» **Task**
Count how many lines of the data below contain the string "внимание"; the reply should be that number alone.

» **Stored items**
────
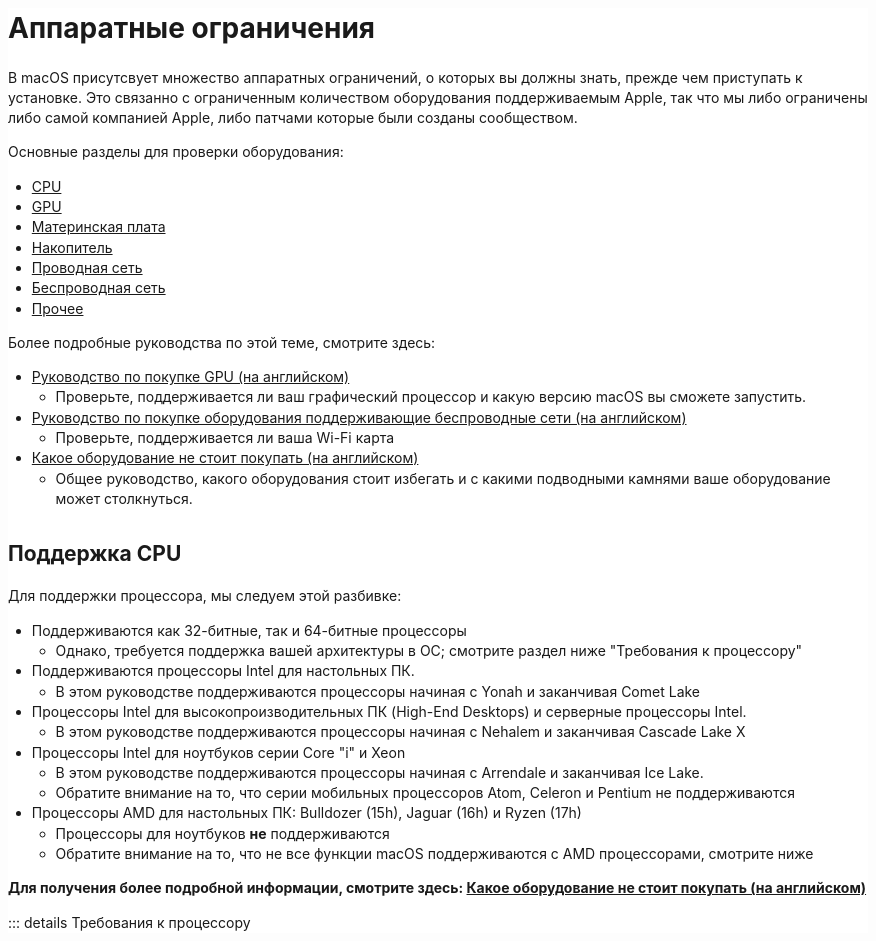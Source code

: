 # Аппаратные ограничения

В macOS присутсвует множество аппаратных ограничений, о которых вы должны знать, прежде чем приступать к установке. Это связанно с ограниченным количеством оборудования поддерживаемым Apple, так что мы либо ограничены либо самой компанией Apple, либо патчами которые были созданы сообществом.

Основные разделы для проверки оборудования:

* [CPU](#поддержка-cpu)
* [GPU](#поддержка-gpu)
* [Материнская плата](#поддержка-материнскои-платы)
* [Накопитель](#поддержка-накопителеи)
* [Проводная сеть](#проводная-сеть)
* [Беспроводная сеть](#беспроводная-сеть)
* [Прочее](#прочее)

Более подробные руководства по этой теме, смотрите здесь:

* [Руководство по покупке GPU (на английском)](https://dortania.github.io/GPU-Buyers-Guide/)
  * Проверьте, поддерживается ли ваш графический процессор и какую версию macOS вы сможете запустить.
* [Руководство по покупке оборудования поддерживающие беспроводные сети (на английском)](https://dortania.github.io/Wireless-Buyers-Guide/)
  * Проверьте, поддерживается ли ваша Wi-Fi карта
* [Какое оборудование не стоит покупать (на английском)](https://dortania.github.io/Anti-Hackintosh-Buyers-Guide/)
  * Общее руководство, какого оборудования стоит избегать и с какими подводными камнями ваше оборудование может столкнуться.

## Поддержка CPU

Для поддержки процессора, мы следуем этой разбивке:

* Поддерживаются как 32-битные, так и 64-битные процессоры
  * Однако, требуется поддержка вашей архитектуры в ОС; смотрите раздел ниже "Требования к процессору"
* Поддерживаются процессоры Intel для настольных ПК.
  * В этом руководстве поддерживаются процессоры начиная с Yonah и заканчивая Comet Lake
* Процессоры Intel для высокопроизводительных ПК (High-End Desktops) и серверные процессоры Intel.
  * В этом руководстве поддерживаются процессоры начиная с Nehalem и заканчивая Cascade Lake X
* Процессоры Intel для ноутбуков серии Core "i" и Xeon
  * В этом руководстве поддерживаются процессоры начиная с Arrendale и заканчивая Ice Lake.
  * Обратите внимание на то, что серии мобильных процессоров Atom, Celeron и Pentium не поддерживаются
* Процессоры AMD для настольных ПК: Bulldozer (15h), Jaguar (16h) и Ryzen (17h)
  * Процессоры для ноутбуков **не** поддерживаются
  * Обратите внимание на то, что не все функции macOS поддерживаются с AMD процессорами, смотрите ниже

**Для получения более подробной информации, смотрите здесь: [Какое оборудование не стоит покупать (на английском)](https://dortania.github.io/Anti-Hackintosh-Buyers-Guide/)**

::: details Требования к процессору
────
» **Response to the exercise**
2